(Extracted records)

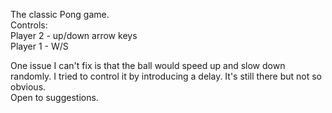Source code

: The classic Pong game.  
Controls:   
Player 2 - up/down arrow keys  
Player 1  - W/S

One issue I can't fix is that the ball would speed up and slow down randomly. I tried to control it by introducing a delay. It's still there but not so obvious. <br>
Open to suggestions. 
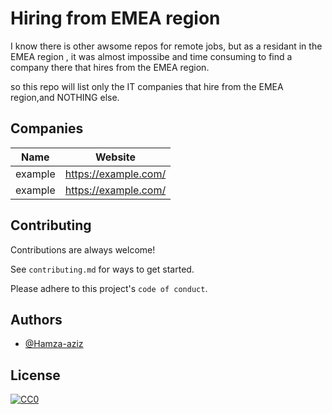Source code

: 
# Hiring from EMEA region

I know there is other awsome repos for remote jobs, but as a residant in the EMEA region , it was almost impossibe and time consuming to find a company there that hires from the EMEA region.


so this repo will list only the IT companies that hire from the EMEA region,and NOTHING else.
## Companies


Name | Website
------------ | ------- 
example | https://example.com/ 
example | https://example.com/ 


## Contributing

Contributions are always welcome!

See `contributing.md` for ways to get started.

Please adhere to this project's `code of conduct`.


## Authors

- [@Hamza-aziz](https://www.github.com/hamza-aziz)


## License

[![CC0](https://mirrors.creativecommons.org/presskit/buttons/88x31/svg/cc-zero.svg)](https://creativecommons.org/publicdomain/zero/1.0/)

### TASK
Could you repeat exactly the lines from the one containing "classic Pong game." through the last line of the records, both included, without the pictures?

### TASK OUTPUT
: The classic Pong game.  
Controls:   
Player 2 - up/down arrow keys  
Player 1  - W/S

One issue I can't fix is that the ball would speed up and slow down randomly. I tried to control it by introducing a delay. It's still there but not so obvious. <br>
Open to suggestions. 
Source code

: 
# Hiring from EMEA region

I know there is other awsome repos for remote jobs, but as a residant in the EMEA region , it was almost impossibe and time consuming to find a company there that hires from the EMEA region.


so this repo will list only the IT companies that hire from the EMEA region,and NOTHING else.
## Companies


Name | Website
------------ | ------- 
example | https://example.com/ 
example | https://example.com/ 


## Contributing

Contributions are always welcome!

See `contributing.md` for ways to get started.

Please adhere to this project's `code of conduct`.


## Authors

- [@Hamza-aziz](https://www.github.com/hamza-aziz)


## License

[![CC0](https://mirrors.creativecommons.org/presskit/buttons/88x31/svg/cc-zero.svg)](https://creativecommons.org/publicdomain/zero/1.0/)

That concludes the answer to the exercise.